* YOUR INSTRUCTIONS
Quote exactly and only this range of lines in the data below: the line that holds "- 해당 데이터 저장하여 프로필에서 **달성률 분석 그래프** 제공" to the line that holds "2. 검증 친구 0~3명까지 설정", both included.

Records drawn from a dataset
==================================================

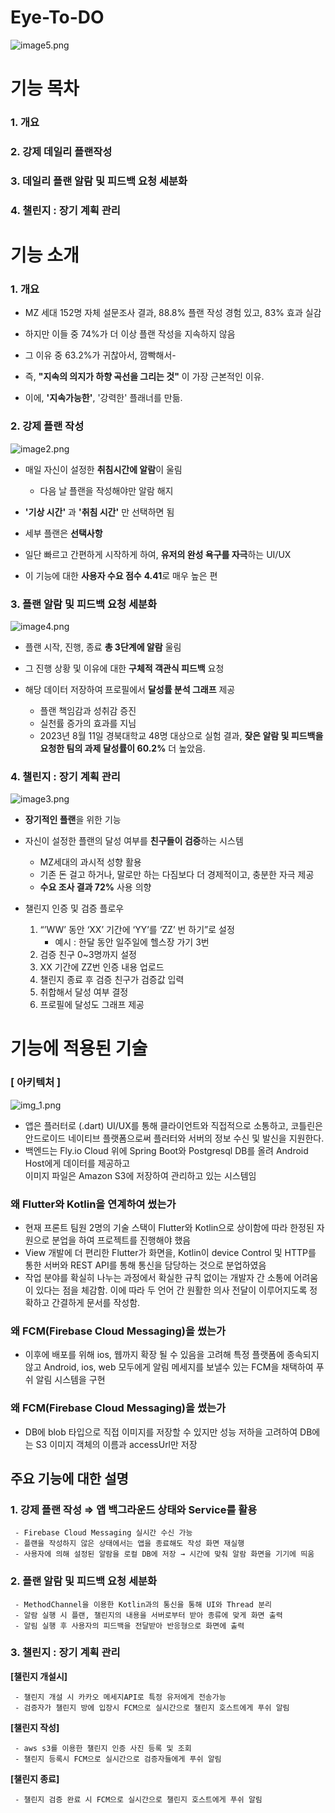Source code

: # Eye-To-DO 
![image5.png](./READMEImage/image5.png) 
# 기능 목차
### 1. 개요
### 2. 강제 데일리 플랜작성
### 3. 데일리 플랜 알람 및 피드백 요청 세분화
### 4. 챌린지 : 장기 계획 관리
# 기능 소개
### 1. 개요
   - MZ 세대 152명 자체 설문조사 결과, 88.8% 플랜 작성 경험 있고, 83% 효과 실감


   - 하지만 이들 중 74%가 더 이상 플랜 작성을 지속하지 않음


   - 그 이유 중 63.2%가 귀찮아서, 깜빡해서-


   - 즉, **"지속의 의지가 하향 곡선을 그리는 것"** 이 가장 근본적인 이유.


   - 이에, **'지속가능한'**, '강력한' 플래너를 만듦.
  
### 2. 강제 플랜 작성
![image2.png](./READMEImage/image2.png) 
   - 매일 자신이 설정한 **취침시간에 알람**이 울림
     - 다음 날 플랜을 작성해야만 알람 해지


   - **'기상 시간'** 과 **'취침 시간'** 만 선택하면 됨


   - 세부 플랜은 **선택사항**


   - 일단 빠르고 간편하게 시작하게 하여, **유저의 완성 욕구를 자극**하는 UI/UX


   - 이 기능에 대한 **사용자 수요 점수** **4.41**로 매우 높은 편
      
### 3. 플랜 알람 및 피드백 요청 세분화
![image4.png](./READMEImage/image4.png) 
   - 플랜 시작, 진행, 종료 **총 3단계에 알람** 울림


   - 그 진행 상황 및 이유에 대한 **구체적 객관식 피드백** 요청


   - 해당 데이터 저장하여 프로필에서 **달성률 분석 그래프** 제공
     - 플랜 책임감과 성취감 증진
     - 실천률 증가의 효과를 지님
     - 2023년 8월 11일 경북대학교 48명 대상으로 실험 결과, **잦은 알람 및 피드백을 요청한 팀의 과제 달성률이 60.2%** 더 높았음.
      
### 4. 챌린지 : 장기 계획 관리
![image3.png](./READMEImage/image3.png) 
   - **장기적인 플랜**을 위한 기능


   - 자신이 설정한 플랜의 달성 여부를 **친구들이 검증**하는 시스템
     - MZ세대의 과시적 성향 활용
     - 기존 돈 걸고 하거나, 말로만 하는 다짐보다 더 경제적이고, 충분한 자극 제공
     - **수요 조사 결과 72%** 사용 의향


   - 챌린지 인증 및 검증 플로우
     1. “’WW’ 동안 ‘XX’ 기간에  ‘YY’를 ‘ZZ’ 번 하기”로 설정
         - 예시 : 한달 동안 일주일에 헬스장 가기 3번
     2. 검증 친구 0~3명까지 설정
     3. XX 기간에 ZZ번 인증 내용 업로드
     4. 챌린지 종료 후 검증 친구가 검증값 입력
     5. 취합해서 달성 여부 결정
     6. 프로필에 달성도 그래프 제공

# 기능에 적용된 기술

### [ 아키텍처 ]
![img_1.png](./READMEImage/img_1.png) 
  - 앱은 플러터로 (.dart) UI/UX를 통해 클라이언트와 직접적으로 소통하고,
     코틀린은 안드로이드 네이티브 플랫폼으로써 플러터와 서버의 정보 수신 및 발신을 지원한다. 
  - 백엔드는 Fly.io Cloud 위에 Spring Boot와 Postgresql DB를 올려 Android Host에게 데이터를 제공하고 
</br>이미지 파일은 Amazon S3에 저장하여 관리하고 있는 시스템임

### 왜 Flutter와 Kotlin을 연계하여 썼는가
  - 현재 프론트 팀원 2명의 기술 스택이 Flutter와 Kotlin으로 상이함에 따라 한정된 자원으로 분업을 하여 프로젝트를 진행해야 했음
  - View 개발에 더 편리한 Flutter가 화면을, Kotlin이 device Control 및 HTTP를 통한 서버와 REST API를 통해 통신을 담당하는 것으로 분업하였음
  - 작업 분야를 확실히 나누는 과정에서 확실한 규칙 없이는 개발자 간 소통에 어려움이 있다는 점을 체감함. 이에 따라 두 언어 간 원활한 의사 전달이 이루어지도록 정확하고 간결하게 문서를 작성함.

### 왜 FCM(Firebase Cloud Messaging)을 썼는가
  - 이후에 배포를 위해 ios, 웹까지 확장 될 수 있음을 고려해 특정 플랫폼에 종속되지 않고 Android, ios, web 모두에게 알림 메세지를 보낼수 있는 FCM을 채택하여 푸쉬 알림 시스템을 구현

### 왜 FCM(Firebase Cloud Messaging)을 썼는가
  - DB에 blob 타입으로 직접 이미지를 저장할 수 있지만 성능 저하을 고려하여 DB에는 S3 이미지 객체의 이름과 accessUrl만 저장

## 주요 기능에 대한 설명

### 1. **강제 플랜 작성** ⇒ 앱 백그라운드 상태와 Service를 활용
     
     - Firebase Cloud Messaging 실시간 수신 가능
     - 플랜을 작성하지 않은 상태에서는 앱을 종료해도 작성 화면 재실행
     - 사용자에 의해 설정된 알람을 로컬 DB에 저장 → 시간에 맞춰 알람 화면을 기기에 띄움


### 2. **플랜 알람 및 피드백 요청 세분화**
     - MethodChannel을 이용한 Kotlin과의 통신을 통해 UI와 Thread 분리
     - 알람 실행 시 플랜, 챌린지의 내용을 서버로부터 받아 종류에 맞게 화면 출력
     - 알림 실행 후 사용자의 피드백을 전달받아 반응형으로 화면에 출력


### 3. **챌린지 : 장기 계획 관리**

   **[챌린지 개설시]**

     - 챌린지 개설 시 카카오 메세지API로 특정 유저에게 전송가능
     - 검증자가 챌린지 방에 입장시 FCM으로 실시간으로 챌린지 호스트에게 푸쉬 알림

   **[챌린지 작성]**

     - aws s3를 이용한 챌린지 인증 사진 등록 및 조회
     - 챌린지 등록시 FCM으로 실시간으로 검증자들에게 푸쉬 알림

   **[챌린지 종료]**

     - 챌린지 검증 완료 시 FCM으로 실시간으로 챌린지 호스트에게 푸쉬 알림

==================================================

* RESPONSE AREA
   - 해당 데이터 저장하여 프로필에서 **달성률 분석 그래프** 제공
     - 플랜 책임감과 성취감 증진
     - 실천률 증가의 효과를 지님
     - 2023년 8월 11일 경북대학교 48명 대상으로 실험 결과, **잦은 알람 및 피드백을 요청한 팀의 과제 달성률이 60.2%** 더 높았음.
      
### 4. 챌린지 : 장기 계획 관리
![image3.png](./READMEImage/image3.png) 
   - **장기적인 플랜**을 위한 기능


   - 자신이 설정한 플랜의 달성 여부를 **친구들이 검증**하는 시스템
     - MZ세대의 과시적 성향 활용
     - 기존 돈 걸고 하거나, 말로만 하는 다짐보다 더 경제적이고, 충분한 자극 제공
     - **수요 조사 결과 72%** 사용 의향


   - 챌린지 인증 및 검증 플로우
     1. “’WW’ 동안 ‘XX’ 기간에  ‘YY’를 ‘ZZ’ 번 하기”로 설정
         - 예시 : 한달 동안 일주일에 헬스장 가기 3번
     2. 검증 친구 0~3명까지 설정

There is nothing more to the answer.